Tuesday, July 26, 2011
Marty trips up over his 'first lady'
Now that's chutzpah!
Brooklyn Borough President Marty Markowitz was fined a stinging $20,000 yesterday for taking his wife on two freebie foreign trips -- and he tried to justify the travel by claiming that the "first lady of Brooklyn" should be viewed in the same league as the nation's globe-trotting first lady, Michelle Obama.
The audacious claim was shot down by city ethics officials.
"The comparison is inapt," scoffed Administrative Law Judge Kevin Casey, who recommended the stiff penalty that was later imposed by the Conflicts of Interest Board, the city's ethics panel
"Historically, the nation's first ladies have been subject to intense public scrutiny. Recent first ladies are household names to most Americans, they are internationally recognized figures, and they have a full-time staff. There is simply no meaningful comparison between the role of the first lady of the United States and the first lady of Brooklyn."

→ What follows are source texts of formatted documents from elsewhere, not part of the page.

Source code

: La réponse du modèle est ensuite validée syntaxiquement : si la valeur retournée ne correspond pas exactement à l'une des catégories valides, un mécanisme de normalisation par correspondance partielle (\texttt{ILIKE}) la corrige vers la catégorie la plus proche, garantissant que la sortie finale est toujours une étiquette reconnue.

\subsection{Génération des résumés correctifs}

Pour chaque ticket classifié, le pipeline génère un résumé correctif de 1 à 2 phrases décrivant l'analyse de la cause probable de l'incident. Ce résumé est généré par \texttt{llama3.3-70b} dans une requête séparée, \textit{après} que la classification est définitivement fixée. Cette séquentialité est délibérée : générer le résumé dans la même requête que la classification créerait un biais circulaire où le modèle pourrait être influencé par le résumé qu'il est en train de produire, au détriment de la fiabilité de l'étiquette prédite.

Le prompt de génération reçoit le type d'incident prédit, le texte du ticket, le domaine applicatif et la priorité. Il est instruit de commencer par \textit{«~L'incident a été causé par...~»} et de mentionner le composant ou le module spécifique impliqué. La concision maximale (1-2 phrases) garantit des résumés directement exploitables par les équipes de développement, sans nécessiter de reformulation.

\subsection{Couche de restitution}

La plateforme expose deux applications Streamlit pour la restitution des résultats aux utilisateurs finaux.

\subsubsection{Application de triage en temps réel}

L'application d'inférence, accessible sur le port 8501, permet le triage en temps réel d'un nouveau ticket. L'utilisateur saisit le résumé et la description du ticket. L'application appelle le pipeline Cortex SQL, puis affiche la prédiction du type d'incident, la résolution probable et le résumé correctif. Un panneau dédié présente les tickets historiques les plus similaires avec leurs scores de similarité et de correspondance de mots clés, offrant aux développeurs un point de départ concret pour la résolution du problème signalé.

Markowitz found himself in his latest ethics jam after voluntarily disclosing in annual financial filings that he and his wife, Jamie, had traveled together to Holland and Turkey in 2009 as guests of those governments. The value of the two trips was estimated between $10,000 and $40,000.
Though he agreed to pay the $20,000 fine, Markowitz was furious at what he called a "crazy" decision.
"If I get any more trips, I'm not going without my wife," he fumed.
"I'm not a dummy. I understand what a conflict is . . . I didn't abuse my position. They believe my wife doesn't have any role and they're wrong. You go to Europe, other countries, being Brooklyn borough president is a big thing there.
"Some people get in trouble when they don't take their wives. I'm getting in trouble because I took my wife."
Ethics watchdogs had no problem with Markowitz joining a delegation to Holland to celebrate the 400th anniversary of Henry Hudson's voyage to New York. They also had no issue with Markowitz jetting to Turkey the same year to develop a sister-city relationship with the city of Izmir.
But they had a big problem when Jamie tagged along.
"By accepting travel expenses for his wife for each trip, respondent used his position as a public servant for a private or personal advantage," Casey concluded. "Simply put, his wife was able to travel with him abroad -- for free."
Casey rejected the Beep's claim that the rules about spouses accompanying elected officials on such trips are fuzzy.
Markowitz himself inquired about the rules in April 2007, when the Queen Mary 2 was inaugurating service from Brooklyn and he and his wife were offered free passage by Cunard Lines to England. Advised that she should pay her own way, he quickly agreed.
In August 2007, Markowitz was again in touch with the Conflicts of Interest Board, this time to say he had been invited to Turkey to "promote Brooklyn tourism and improve relations between Turkey and Brooklyn."
"As indicated by the COIB for my trip in May 2007 on the Queen Mary 2, I will pay for my wife's airfare, our meals and incidental expenses while in Turkey," Markowitz said at the time.
It turned out that during the 2007 trip to Turkey, Jamie Markowitz accepted a free flight within Turkey that she valued at $200. For that violation, the ethics board slapped him with a $3,000 fine.
The board penalized Markowitz another $7,000 for the Holland trip and $10,000 for the second jaunt to Turkey, both in 2009, both of which included free travel for his wife.